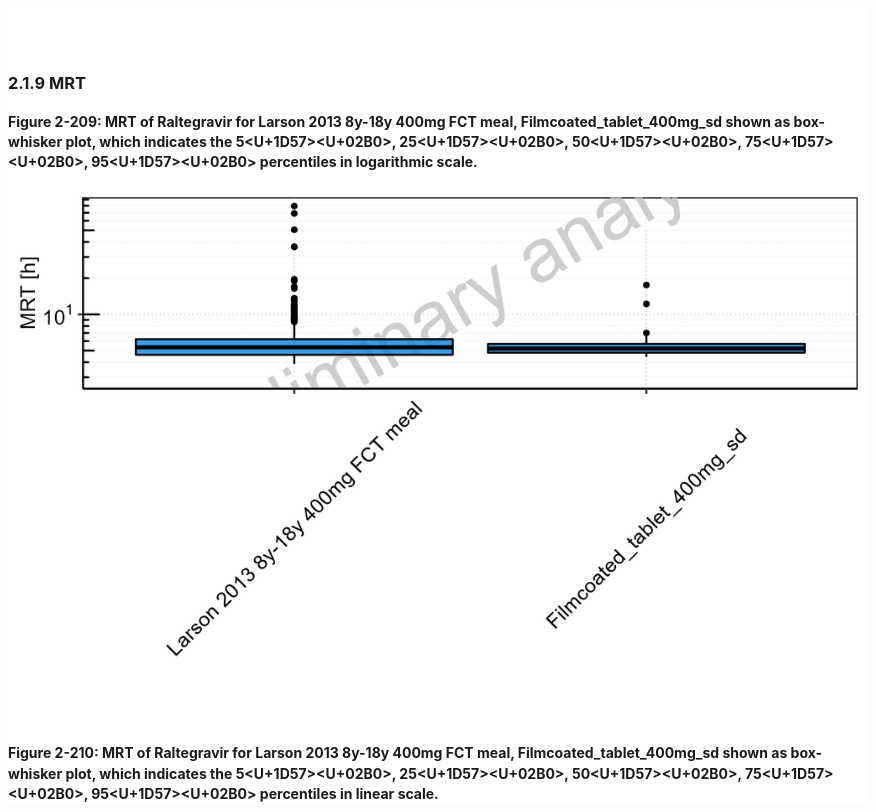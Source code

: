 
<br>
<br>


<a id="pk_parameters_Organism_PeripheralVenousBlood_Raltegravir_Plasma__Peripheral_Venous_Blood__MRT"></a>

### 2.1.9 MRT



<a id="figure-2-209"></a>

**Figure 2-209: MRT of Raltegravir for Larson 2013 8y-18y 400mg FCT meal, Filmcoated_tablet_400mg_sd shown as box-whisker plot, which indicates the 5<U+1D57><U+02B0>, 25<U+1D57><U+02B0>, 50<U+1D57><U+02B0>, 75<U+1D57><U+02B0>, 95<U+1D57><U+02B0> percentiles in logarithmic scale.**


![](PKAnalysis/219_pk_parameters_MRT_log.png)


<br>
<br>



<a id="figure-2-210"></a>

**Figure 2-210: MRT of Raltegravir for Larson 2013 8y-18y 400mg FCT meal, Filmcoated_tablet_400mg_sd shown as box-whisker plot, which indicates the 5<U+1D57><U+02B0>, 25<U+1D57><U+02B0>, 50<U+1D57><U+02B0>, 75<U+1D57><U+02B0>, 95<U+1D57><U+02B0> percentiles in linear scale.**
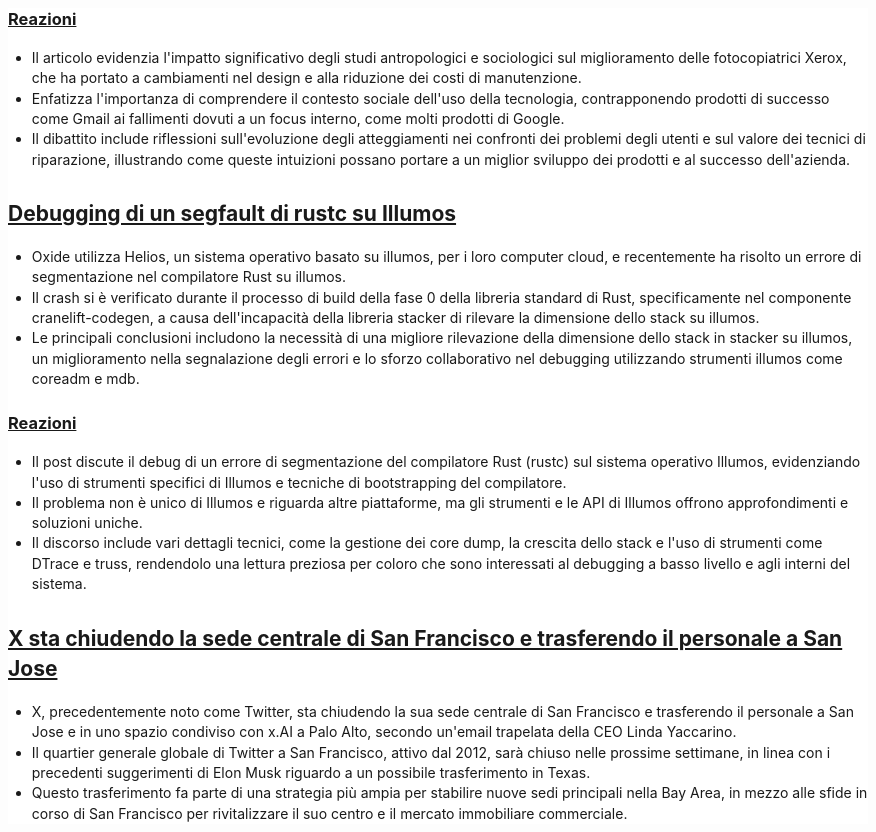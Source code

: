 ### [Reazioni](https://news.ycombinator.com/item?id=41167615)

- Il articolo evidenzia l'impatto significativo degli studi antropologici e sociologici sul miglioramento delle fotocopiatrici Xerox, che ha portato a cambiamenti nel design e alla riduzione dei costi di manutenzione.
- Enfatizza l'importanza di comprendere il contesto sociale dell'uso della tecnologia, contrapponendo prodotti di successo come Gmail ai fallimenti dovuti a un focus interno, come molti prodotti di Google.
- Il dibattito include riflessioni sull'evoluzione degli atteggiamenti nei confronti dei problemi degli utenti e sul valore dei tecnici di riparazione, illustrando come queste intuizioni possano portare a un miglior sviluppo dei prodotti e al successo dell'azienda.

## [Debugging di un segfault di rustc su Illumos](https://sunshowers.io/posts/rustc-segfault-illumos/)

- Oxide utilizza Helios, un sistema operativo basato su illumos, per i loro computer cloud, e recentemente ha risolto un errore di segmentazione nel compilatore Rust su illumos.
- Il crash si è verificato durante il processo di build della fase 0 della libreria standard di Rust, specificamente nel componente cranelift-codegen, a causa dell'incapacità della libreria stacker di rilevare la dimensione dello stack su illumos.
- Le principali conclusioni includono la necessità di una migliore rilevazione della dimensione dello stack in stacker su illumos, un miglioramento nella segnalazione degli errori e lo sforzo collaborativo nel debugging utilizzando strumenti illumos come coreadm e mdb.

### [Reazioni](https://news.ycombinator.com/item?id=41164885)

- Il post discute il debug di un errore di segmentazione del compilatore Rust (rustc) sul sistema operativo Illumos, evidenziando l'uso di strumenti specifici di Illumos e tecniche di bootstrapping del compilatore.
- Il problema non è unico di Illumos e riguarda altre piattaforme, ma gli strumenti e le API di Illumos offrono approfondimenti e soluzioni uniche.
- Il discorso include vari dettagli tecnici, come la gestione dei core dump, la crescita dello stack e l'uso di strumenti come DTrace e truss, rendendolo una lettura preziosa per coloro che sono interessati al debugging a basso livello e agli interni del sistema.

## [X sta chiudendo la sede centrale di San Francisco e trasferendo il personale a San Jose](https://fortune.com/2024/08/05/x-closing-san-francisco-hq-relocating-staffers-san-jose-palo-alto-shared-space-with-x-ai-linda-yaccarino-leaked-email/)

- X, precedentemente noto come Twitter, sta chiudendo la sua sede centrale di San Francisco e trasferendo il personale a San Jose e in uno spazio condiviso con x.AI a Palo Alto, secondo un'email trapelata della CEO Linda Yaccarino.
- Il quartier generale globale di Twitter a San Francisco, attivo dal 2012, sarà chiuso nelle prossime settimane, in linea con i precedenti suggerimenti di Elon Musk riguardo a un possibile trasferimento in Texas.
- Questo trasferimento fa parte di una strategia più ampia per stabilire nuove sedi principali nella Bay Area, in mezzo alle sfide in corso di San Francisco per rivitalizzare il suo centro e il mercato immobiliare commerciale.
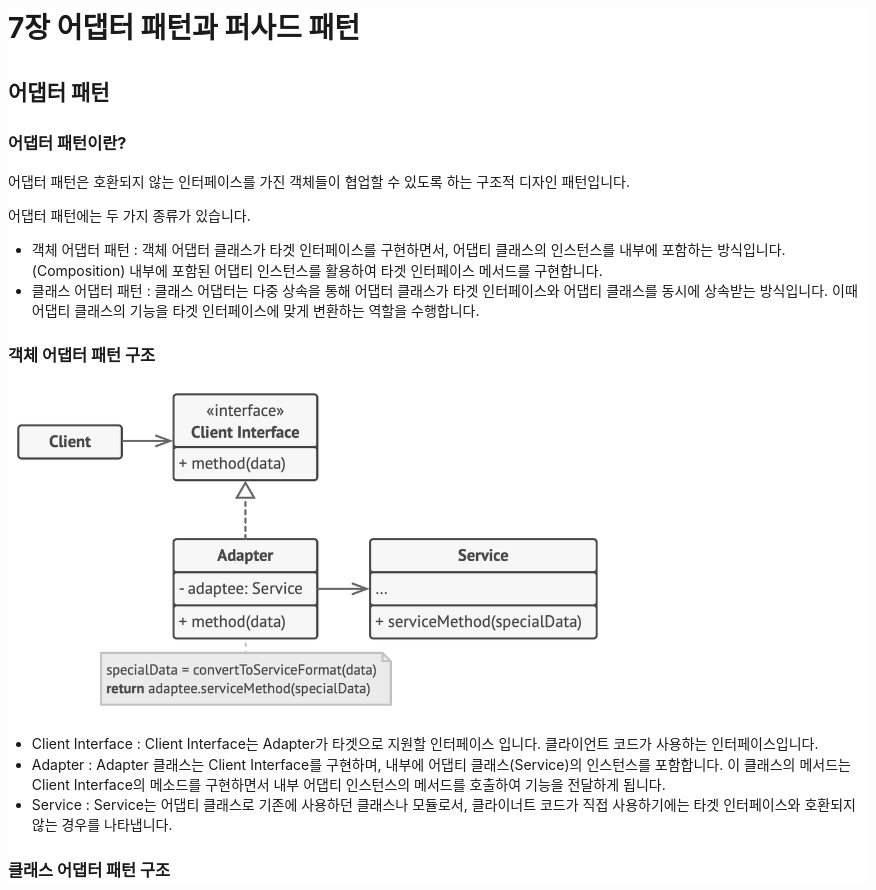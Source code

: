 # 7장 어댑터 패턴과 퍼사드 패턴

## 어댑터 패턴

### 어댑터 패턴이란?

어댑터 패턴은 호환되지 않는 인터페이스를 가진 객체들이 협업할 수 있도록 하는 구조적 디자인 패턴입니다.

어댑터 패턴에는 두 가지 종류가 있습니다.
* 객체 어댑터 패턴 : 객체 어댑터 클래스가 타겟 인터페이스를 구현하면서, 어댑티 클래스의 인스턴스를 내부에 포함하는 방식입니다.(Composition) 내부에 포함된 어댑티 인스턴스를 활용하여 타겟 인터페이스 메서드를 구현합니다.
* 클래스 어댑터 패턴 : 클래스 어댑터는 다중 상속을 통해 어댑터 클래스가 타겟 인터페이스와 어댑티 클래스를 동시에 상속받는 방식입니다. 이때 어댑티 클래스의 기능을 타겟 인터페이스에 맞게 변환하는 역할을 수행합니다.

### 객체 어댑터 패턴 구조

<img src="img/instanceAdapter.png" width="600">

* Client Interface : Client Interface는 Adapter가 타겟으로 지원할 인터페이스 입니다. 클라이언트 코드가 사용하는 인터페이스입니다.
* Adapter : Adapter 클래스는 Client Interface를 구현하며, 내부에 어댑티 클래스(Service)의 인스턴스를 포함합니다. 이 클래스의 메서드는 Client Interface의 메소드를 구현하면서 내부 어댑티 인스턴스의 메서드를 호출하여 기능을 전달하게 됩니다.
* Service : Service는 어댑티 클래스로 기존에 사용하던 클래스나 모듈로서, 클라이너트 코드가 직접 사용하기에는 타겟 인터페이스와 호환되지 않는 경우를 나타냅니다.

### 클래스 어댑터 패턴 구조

--------------------

### TRY IT
The expected output is the exact run of lines from the line with "않는 경우를 나타냅니다." through the last line of the material above.

### THE COMPLETED TASK
* Service : Service는 어댑티 클래스로 기존에 사용하던 클래스나 모듈로서, 클라이너트 코드가 직접 사용하기에는 타겟 인터페이스와 호환되지 않는 경우를 나타냅니다.

### 클래스 어댑터 패턴 구조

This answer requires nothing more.